Wednesday, April 27, 2016

Saudi Arabia’s post-oil future: Vision or mirage?

IF ANYONE needed confirmation that Muhammad bin Salman, Saudi Arabia’s deputy crown prince, is a man in a hurry, they got it on April 25th. The 30-year-old unveiled a string of commitments for ending the kingdom’s dependence on oil by 2030 that are by themselves laudably ambitious in the puritanically conservative country. 

Then he trumped himself, saying that the kingdom could overcome “any dependence on oil” within a mere four years, by 2020. It sums up what seems to be a somewhat manic optimism among the youthful new policy-setters of the royal court. Badly needed now is a cool explanation of how to turn vision into reality.
The outlines of the announcement that has generated much anticipation in Saudi Arabia—particularly among women, newspapers say—had been well trailed in advance. 
They included: the floating of a small stake in Saudi Aramco, the world’s biggest oil company; the creation of the world’s largest sovereign-wealth fund to invest in a diverse range of assets; more jobs for women; and more vibrant non-oil industries, ranging from mining to military hardware.
To the government’s credit, Prince Muhammad backtracked on none of these—though his apparently modest goal of raising the female participation rate in the workforce from 22% to 30% in just under 15 years appeared to reflect strong resistance from the Wahhabi clerical establishment.

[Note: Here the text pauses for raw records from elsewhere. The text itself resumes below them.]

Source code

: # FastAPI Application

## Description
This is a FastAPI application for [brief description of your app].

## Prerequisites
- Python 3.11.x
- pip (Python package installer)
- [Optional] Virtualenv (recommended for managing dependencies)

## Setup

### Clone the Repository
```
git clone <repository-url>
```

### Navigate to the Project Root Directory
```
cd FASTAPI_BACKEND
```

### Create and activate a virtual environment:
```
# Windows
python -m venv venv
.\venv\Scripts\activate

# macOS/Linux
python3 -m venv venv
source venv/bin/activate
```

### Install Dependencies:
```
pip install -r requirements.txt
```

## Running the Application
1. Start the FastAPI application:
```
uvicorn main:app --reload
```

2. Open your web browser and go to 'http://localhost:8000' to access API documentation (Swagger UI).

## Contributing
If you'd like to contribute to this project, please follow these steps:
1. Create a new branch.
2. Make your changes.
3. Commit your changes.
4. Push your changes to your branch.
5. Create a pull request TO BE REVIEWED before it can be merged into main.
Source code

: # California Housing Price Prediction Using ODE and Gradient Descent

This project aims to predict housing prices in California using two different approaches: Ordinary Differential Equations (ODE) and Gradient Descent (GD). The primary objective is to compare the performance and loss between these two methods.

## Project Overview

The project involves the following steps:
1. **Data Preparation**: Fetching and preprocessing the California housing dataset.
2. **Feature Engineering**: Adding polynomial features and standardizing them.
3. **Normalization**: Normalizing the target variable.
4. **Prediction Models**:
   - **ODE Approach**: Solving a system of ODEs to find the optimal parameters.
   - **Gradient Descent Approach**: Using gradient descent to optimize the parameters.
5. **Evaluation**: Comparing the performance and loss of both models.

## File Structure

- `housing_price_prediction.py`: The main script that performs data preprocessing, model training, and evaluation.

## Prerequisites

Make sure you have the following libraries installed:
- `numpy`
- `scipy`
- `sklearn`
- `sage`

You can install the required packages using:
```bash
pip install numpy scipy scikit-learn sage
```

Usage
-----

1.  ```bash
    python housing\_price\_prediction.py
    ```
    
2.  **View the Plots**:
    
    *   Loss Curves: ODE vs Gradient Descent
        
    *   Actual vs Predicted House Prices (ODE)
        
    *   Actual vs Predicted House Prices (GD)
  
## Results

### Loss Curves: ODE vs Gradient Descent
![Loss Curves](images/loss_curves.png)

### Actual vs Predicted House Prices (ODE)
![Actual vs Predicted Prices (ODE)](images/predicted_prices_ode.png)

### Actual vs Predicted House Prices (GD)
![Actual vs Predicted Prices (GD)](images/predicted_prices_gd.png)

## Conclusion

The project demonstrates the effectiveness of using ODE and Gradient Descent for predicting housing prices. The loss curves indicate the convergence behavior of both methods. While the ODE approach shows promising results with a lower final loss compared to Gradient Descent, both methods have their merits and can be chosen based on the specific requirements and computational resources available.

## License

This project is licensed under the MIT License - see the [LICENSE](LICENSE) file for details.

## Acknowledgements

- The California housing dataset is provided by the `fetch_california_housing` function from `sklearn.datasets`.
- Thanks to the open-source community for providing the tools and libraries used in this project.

A promise that women would be allowed to drive, essential if they are to enter the workforce fully, was hoped for by some, but likewise did not materialise. 
He expected the sale of up to a 5% stake in Aramco to value the company at a minimum of $2 trillion, and promised to transform it into a “global industrial conglomerate”. Its businesses would be put into ownership of a sovereign-wealth fund known as the Public Investment Fund, which with other assets could be worth as much as $3 trillion, generating plenty of non-oil investment income. 
The Aramco initial public offering (IPO) would be of the parent company, which would have an elected board and be subject to the scrutiny of analysts and investors at home and overseas. Other industries, including defence and renewable energy, would be given strong incentives to grow. The kingdom, with the world’s third-biggest military budget, spends only 2% of it on arms purchases at home. It aims for over half to be spent on locally made armaments by 2030.
To achieve such a bold quest, the kingdom would need to throw itself open to trade, investment, foreign visitors and international codes of conduct such as more transparency and secular laws, which are anathema to the fundamentalist clerics who for decades have sought to shun the outside world. 
The tense feud with Iran, stoked by Prince Muhammad via a proxy war in neighbouring Yemen, adds potential geopolitical instability to the risks that investors would face. But a step in the right direction was unveiled, with the promise of “green cards”, permanent-residence documents for foreigners.
The indolence of a society brought up to expect that oil riches will be lavished upon them is another hurdle. For years efforts to end the kingdom’s unhealthy addiction to oil have run up against a wall of apathy. As one Saudi commentator puts it, “it’s been like a father telling his 40-year-old son that it’s time to go out and get a job.” 
Prince Muhammad’s youth in a country used to gerontocratic rulers makes it easier for him to motivate young people, and social media give him better access to the pulse of the country. But with oil revenues weak and unemployment at 11.6%, the chances of disillusionment are strong.
That is why addressing some of the key concerns hanging over the reforms will be vital when Prince Muhammad reveals the National Transformation Plan fleshing out his vision in late May or early June. For instance, a 5% IPO of a $2 trillion Aramco would be worth $100 billion; a staggering amount for international markets, including the Saudi stockmarket, to absorb. 
By what means can non-oil government revenue be more than sextupled, from 163 billion riyals ($43.5 billion) now to 1 trillion riyals by 2030? Which additional state-owned firms would be privatised to raise the private sector’s contribution to GDP from 40% to 65% by 2030? And what would happen if oil prices fell below $30 a barrel, the price assumption on which Prince Muhammad says the reforms are built?
He says his feet are firmly planted on the ground. “This is not a dream, this is a reality that will be achieved, God willing.” But when the sums involved are in the trillions of dollars, the neighbourhood is fraught with tension, and the reforms require the upending of social norms to succeed, the burden of proof is high. Saudi Arabia has promised diversification away from oil for decades: the prince now needs to prove that this time is different.